Step 4: Install Hadoop (all three servers are the same)

4.1: Download hadoop-3.1.3.

Login URL: https://archive.apache.org/dist/hadoop/common/

Download hadoop-3.1.3.tar.gz. It can also be downloaded using the command.

Instruction: cd /usr/local/src/software

wget https://archive.apache.org/dist/hadoop/common/hadoop-3.1.3/hadoop-3.1.3.tar.gz:

4.2: Upload and decompress the tar.gz compressed package.
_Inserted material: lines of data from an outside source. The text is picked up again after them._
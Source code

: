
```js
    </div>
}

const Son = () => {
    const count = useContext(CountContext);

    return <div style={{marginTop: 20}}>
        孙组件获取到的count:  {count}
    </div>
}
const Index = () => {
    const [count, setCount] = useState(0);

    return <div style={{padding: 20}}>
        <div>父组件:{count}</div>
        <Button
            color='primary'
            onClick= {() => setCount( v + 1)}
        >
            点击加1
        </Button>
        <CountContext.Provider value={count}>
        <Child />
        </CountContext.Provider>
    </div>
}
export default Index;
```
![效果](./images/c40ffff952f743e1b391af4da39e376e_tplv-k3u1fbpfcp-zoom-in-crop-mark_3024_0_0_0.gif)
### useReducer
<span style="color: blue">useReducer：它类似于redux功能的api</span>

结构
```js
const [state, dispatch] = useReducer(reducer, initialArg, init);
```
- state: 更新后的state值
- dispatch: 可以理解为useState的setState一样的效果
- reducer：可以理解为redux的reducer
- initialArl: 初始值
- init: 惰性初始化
Instruction: cd /usr/local/src/software

tar -zxvf hadoop-3.1.3.tar.gz -C /usr/local/src/server

4.3: Configure environment variables.

Add the following code to the /etc/profile file:

export HADOOP_HOME=/home/hadoop/hadoop-3.1.3
 
export PATH=$PATH:$HADOOP_HOME/bin
 
export PATH=$PATH:$HADOOP_HOME/sbin

# Make the environment variable take effect

Instruction: source /etc/profile

# Test whether the configuration is successful

Instruction: hadoop version

If the result shows "Hadoop 3.1.3", it means that hadoop is configured successfully.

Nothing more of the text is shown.